Kyobe Jonah is a Ugandan boxer. He is a member of the Uganda national boxing team and competes in the featherweight division.

== Early life ==
Kyobe was born and raised in Kazo, Kawempe Division, in Kampala. He is the third child of his mother among five children. Kyobe dropped out of Bombo Army Secondary School in Senior One due to financial difficulties. As a teenager, he worked at the abattoir in Kalerwe to support himself. He also sells electronics and uses earnings from those and from his boxing career to support his family.

His boxing was encouraged by a mentor, Hamza Ssempewo, who taught him that the sport would give him “self-defense and a name.” His first recorded amateur fight was around 2012. At the 2018 National Intermediates tournament where he won the youth lightweight title.

== Boxing career ==
Kyobe represents Lukanga Boxing Club.

He earned a bronze medal at the 2022 Africa Boxing Championships held in Maputo, Mozambique, where he fought in the featherweight division and lost in the semifinals to Armando Roberto Sigauque of Mozambique. In 2023, he again earned a bronze medal at the Africa Boxing Championships (“AFBC”) in Maputo, receiving US$2,500 for his performance. Kyobe returned from sickness/injury to face Eliphaz Mbaziira in the Uganda Boxing Federation Champions League and won by unanimous decision.

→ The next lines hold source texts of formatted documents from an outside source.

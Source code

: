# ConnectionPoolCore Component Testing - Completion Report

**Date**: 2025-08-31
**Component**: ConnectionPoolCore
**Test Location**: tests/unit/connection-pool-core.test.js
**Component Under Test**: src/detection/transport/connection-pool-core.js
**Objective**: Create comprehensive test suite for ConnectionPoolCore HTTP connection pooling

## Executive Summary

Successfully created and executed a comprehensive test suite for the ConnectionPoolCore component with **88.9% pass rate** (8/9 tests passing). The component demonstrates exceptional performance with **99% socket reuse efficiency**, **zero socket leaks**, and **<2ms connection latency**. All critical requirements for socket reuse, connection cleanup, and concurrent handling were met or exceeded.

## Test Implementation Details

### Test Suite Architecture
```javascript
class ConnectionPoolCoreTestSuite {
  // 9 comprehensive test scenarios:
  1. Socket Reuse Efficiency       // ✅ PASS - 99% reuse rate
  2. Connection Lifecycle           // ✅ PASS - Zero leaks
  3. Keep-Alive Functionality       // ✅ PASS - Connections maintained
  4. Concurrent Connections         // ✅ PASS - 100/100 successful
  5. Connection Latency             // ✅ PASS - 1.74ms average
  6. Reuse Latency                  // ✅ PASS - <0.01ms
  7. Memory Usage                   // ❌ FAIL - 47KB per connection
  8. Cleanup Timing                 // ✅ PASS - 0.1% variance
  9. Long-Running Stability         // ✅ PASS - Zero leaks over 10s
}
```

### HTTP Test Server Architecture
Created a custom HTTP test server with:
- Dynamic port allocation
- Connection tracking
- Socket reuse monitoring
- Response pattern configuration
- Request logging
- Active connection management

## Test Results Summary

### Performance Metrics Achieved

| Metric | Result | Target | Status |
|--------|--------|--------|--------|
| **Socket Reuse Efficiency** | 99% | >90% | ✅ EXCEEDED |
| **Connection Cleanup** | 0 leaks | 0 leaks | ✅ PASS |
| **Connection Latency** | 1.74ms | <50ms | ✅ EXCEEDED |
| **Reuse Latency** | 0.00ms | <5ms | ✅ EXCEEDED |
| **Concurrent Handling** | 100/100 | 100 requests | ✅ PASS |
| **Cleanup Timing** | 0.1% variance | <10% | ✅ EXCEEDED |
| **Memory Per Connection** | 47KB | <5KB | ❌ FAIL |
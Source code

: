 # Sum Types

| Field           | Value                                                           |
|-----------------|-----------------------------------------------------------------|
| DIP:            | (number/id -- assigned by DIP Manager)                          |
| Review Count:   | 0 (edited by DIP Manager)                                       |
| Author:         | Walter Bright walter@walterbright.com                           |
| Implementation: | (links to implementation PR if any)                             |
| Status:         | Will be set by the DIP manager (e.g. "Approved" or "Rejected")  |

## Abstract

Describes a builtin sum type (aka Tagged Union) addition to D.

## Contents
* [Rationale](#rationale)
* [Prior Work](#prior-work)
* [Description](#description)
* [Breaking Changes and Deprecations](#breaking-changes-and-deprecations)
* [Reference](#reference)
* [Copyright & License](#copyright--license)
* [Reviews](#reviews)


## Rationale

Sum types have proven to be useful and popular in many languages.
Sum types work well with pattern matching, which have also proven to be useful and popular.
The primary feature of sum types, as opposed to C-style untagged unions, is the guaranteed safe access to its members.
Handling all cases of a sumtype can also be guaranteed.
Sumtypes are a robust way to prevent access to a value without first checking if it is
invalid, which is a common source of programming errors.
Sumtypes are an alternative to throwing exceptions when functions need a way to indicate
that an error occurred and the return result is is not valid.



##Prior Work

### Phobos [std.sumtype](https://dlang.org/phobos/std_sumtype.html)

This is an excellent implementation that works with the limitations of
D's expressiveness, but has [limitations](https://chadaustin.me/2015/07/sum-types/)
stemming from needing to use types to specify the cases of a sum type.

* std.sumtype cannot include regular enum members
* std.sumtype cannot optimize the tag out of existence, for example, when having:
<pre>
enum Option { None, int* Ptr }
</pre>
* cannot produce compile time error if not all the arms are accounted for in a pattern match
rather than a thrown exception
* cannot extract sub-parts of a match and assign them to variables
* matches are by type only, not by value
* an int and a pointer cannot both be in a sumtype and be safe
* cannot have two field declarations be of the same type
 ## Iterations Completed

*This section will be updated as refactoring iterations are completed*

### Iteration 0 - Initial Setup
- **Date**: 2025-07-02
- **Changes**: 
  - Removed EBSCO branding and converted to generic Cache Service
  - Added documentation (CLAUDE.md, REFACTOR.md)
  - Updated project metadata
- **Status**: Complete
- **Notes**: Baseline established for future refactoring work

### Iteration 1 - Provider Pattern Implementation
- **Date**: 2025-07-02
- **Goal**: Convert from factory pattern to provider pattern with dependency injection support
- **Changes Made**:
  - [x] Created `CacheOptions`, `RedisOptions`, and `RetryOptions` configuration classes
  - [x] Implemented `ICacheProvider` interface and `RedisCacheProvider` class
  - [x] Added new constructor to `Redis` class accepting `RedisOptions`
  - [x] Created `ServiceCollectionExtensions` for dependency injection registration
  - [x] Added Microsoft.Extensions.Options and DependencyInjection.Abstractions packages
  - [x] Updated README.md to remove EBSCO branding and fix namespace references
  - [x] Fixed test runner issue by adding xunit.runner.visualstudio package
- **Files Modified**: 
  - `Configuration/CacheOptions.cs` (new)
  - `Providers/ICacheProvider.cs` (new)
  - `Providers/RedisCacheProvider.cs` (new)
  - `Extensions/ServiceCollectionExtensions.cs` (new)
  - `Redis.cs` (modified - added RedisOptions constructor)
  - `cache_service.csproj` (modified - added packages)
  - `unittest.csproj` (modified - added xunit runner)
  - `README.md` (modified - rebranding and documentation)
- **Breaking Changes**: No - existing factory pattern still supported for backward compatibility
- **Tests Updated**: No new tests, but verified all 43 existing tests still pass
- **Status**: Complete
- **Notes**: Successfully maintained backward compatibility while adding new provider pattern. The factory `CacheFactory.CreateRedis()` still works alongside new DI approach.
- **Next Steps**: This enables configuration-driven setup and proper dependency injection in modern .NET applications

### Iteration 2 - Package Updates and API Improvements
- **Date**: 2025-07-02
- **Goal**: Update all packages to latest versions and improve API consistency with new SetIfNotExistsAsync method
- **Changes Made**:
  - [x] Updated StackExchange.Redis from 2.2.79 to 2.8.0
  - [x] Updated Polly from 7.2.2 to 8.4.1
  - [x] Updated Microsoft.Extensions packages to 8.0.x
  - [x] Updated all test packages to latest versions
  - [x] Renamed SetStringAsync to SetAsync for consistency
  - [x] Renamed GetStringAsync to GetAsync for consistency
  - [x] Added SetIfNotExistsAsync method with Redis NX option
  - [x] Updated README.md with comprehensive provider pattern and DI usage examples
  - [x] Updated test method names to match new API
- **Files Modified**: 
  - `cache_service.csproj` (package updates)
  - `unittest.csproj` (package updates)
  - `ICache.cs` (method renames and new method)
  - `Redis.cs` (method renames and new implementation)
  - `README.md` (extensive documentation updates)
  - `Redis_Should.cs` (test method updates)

== Style and recognition ==
Kyobe is known for his resilience and “inside-boxing” style. He has gained recognition for his perseverance in balancing work (including jobs at the abattoir) with training and competition. His nickname includes “Military Puncher.”

== Major bouts ==

Selected important matches
| Year | Event | Opponent | Stage | Result | Notes |
|---|---|---|---|---|---|
| 2022 | Africa Boxing Championships, Maputo | Armando Roberto Sigauque (Mozambique) | Semifinal | Loss | Bronze medal earned |
| 2023 | Africa Boxing Championships, Maputo | (not specified) | Semifinal | Loss | Bronze medal; won bronze and prize money |
| 2023 | Uganda Boxing Champions League | Eliphaz Mbaziira | Regular season / Champions League Week 7 | Win | Come-back fight after injury/sickness |

== Personal life ==
Jonah Kyobe grew up in poverty and has spoken of working jobs (including at the abattoir) from a young age to support his family. He converted to Islam in childhood, adopting the name Farouk.